The yen is even weaker. On Monday, the U.S. dollar/yen rose 0.40% to 136.43. The rise in U.S. bond yields pushed the U.S. dollar/yen to its highest level since July 28. At the same time, the weekly trend is expected to rise by more than 2%, hitting 6 Best weekly performance since March 10th. Japan's inflation in July rose by 2.6% year-on-year, hitting the highest point in nearly eight years and exceeding the Bank of Japan's 2% target for the fourth consecutive month.
"Despite the increasing price pressure, it is completely impossible for the central bank to raise interest rates or adjust the yield curve control policy (controlling the 10-year Treasury bond yield at 0, hereinafter referred to as "YCC")." Matt Simpson, senior analyst at Gain Capital Group Simpson told reporters.
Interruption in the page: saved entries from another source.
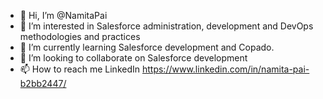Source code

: - 👋 Hi, I’m @NamitaPai
- 👀 I’m interested in Salesforce administration, development and DevOps methodologies and practices
- 🌱 I’m currently learning Salesforce development and Copado.
- 💞️ I’m looking to collaborate on Salesforce development
- 📫 How to reach me LinkedIn https://www.linkedin.com/in/namita-pai-b2bb2447/

<!---
NamitaPai/NamitaPai is a ✨ special ✨ repository because its `README.md` (this file) appears on your GitHub profile.
You can click the Preview link to take a look at your changes.
--->
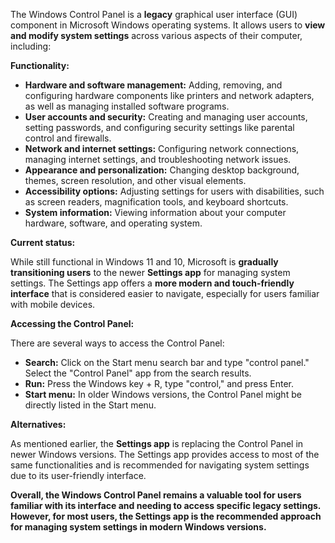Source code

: The Windows Control Panel is a **legacy** graphical user interface (GUI) component in Microsoft Windows operating systems. It allows users to **view and modify system settings** across various aspects of their computer, including:

**Functionality:**

- **Hardware and software management:** Adding, removing, and configuring hardware components like printers and network adapters, as well as managing installed software programs.
- **User accounts and security:** Creating and managing user accounts, setting passwords, and configuring security settings like parental control and firewalls.
- **Network and internet settings:** Configuring network connections, managing internet settings, and troubleshooting network issues.
- **Appearance and personalization:** Changing desktop background, themes, screen resolution, and other visual elements.
- **Accessibility options:** Adjusting settings for users with disabilities, such as screen readers, magnification tools, and keyboard shortcuts.
- **System information:** Viewing information about your computer hardware, software, and operating system.

**Current status:**

While still functional in Windows 11 and 10, Microsoft is **gradually transitioning users** to the newer **Settings app** for managing system settings. The Settings app offers a **more modern and touch-friendly interface** that is considered easier to navigate, especially for users familiar with mobile devices.

**Accessing the Control Panel:**

There are several ways to access the Control Panel:

- **Search:** Click on the Start menu search bar and type "control panel." Select the "Control Panel" app from the search results.
- **Run:** Press the Windows key + R, type "control," and press Enter.
- **Start menu:** In older Windows versions, the Control Panel might be directly listed in the Start menu.

**Alternatives:**

As mentioned earlier, the **Settings app** is replacing the Control Panel in newer Windows versions. The Settings app provides access to most of the same functionalities and is recommended for navigating system settings due to its user-friendly interface.

**Overall, the Windows Control Panel remains a valuable tool for users familiar with its interface and needing to access specific legacy settings. However, for most users, the Settings app is the recommended approach for managing system settings in modern Windows versions.**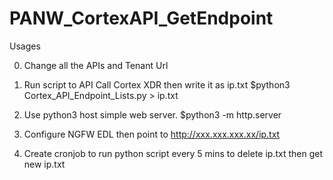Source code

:# PANW_CortexAPI_GetEndpoint

Usages

0. Change all the APIs and Tenant Url

1. Run script to API Call Cortex XDR then write it as ip.txt
$python3 Cortex_API_Endpoint_Lists.py > ip.txt

2. Use python3 host simple web server.
$python3 -m http.server

3. Configure NGFW EDL then point to http://xxx.xxx.xxx.xx/ip.txt

4. Create cronjob to run python script every 5 mins to delete ip.txt then get new ip.txt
Bond traders tried to force the Bank of Japan to adjust its YCC policy in June this year, which prompted the central bank to buy huge amounts of bonds in response. The traders ended up injured, but the central bank successfully regained control of the 10-year bond yield. Inflation in Japan is still rising, but to a weaker extent than in other developed countries and within a reasonable deviation from the Bank of Japan’s own forecasts. In fact, according to the Bank of Japan's forecast, inflation will peak in the fourth quarter. Therefore, overall there seems to be no reason to expect the Bank of Japan to urgently adjust interest rates or YCC policies.
In addition, the Australian dollar, which is particularly sensitive to risk sentiment, has also fallen recently. As of 23:00 on August 22, Beijing time, it was reported at 0.6875. The Australian dollar has depreciated nearly 3% against the US dollar in the past week.
RMB short-term deposit depreciation pressure
In view of the widening inversion of the interest rate differential between China and the United States, the strengthening of the US dollar, and loose domestic liquidity, the RMB is under short-term pressure.

Wu Zhaoyin, director of macro strategy at AVIC Trust , previously told reporters that judging from indicators such as global inflation and the economic situation of major economies, the upward trend of the U.S. dollar has not ended. Corresponding asset prices, including stocks, commodities, and the RMB exchange rate, are under pressure.
HSBC has raised its USD/CNY forecast and now sees USD/CNY reaching 6.9 by the end of 2022 and 6.95 by mid-2023. The agency said, "Recently, USD/CNY has broken through the much-anticipated 6.8 mark. We believe this means that USD/CNY will be in a new higher range for the rest of this year and the first half of next year, such as 6.75~7.00."
However, HSBC also believes that stable yield differentials and fairer valuations indicate that this round of RMB depreciation will be milder than in the second quarter. China's economic growth is still expected to gradually recover in the second half of 2022, and as active fiscal stimulus and prudent monetary easing take effect, the economy is unlikely to contract sharply again as it did in the second quarter.
Barclays told reporters that the trend of the yuan depends on changes in exports. It is currently expected that USD/CNY will be at 6.9 in the third quarter and may return to 6.8 by the end of the year.
data shows that China's trade surplus reached US$78.75 billion in May, US$97.9 billion in June, and US$101.3 billion in July. This is the first time on record that my country's monthly surplus has exceeded US$100 billion, and continues to exceed US$100 billion. expected.
Xie Yunliang, chief macro analyst of Cinda Securities , told reporters that the future trade situation will still be the key to guiding the direction of the renminbi. In this regard, two factors are crucial, one is changes in price factors, and the other is changes in overseas demand. Over the past period of time, overseas price increases have also pushed up China's exports.